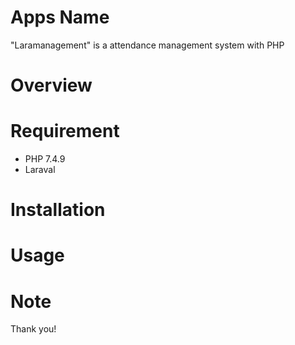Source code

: # Apps Name
"Laramanagement" is a attendance management system with PHP

# Overview
 
# Requirement
 
* PHP 7.4.9 
* Laraval 
 

# Installation
 
# Usage
 
# Note
 
Thank you!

▶ _WORK TASK_:
Beginning with the line that holds "system with PHP", please give again each line exactly until the records end, and include that final line.

▶ _TASK SOLUTION_:
"Laramanagement" is a attendance management system with PHP

# Overview
 
# Requirement
 
* PHP 7.4.9 
* Laraval 
 

# Installation
 
# Usage
 
# Note
 
Thank you!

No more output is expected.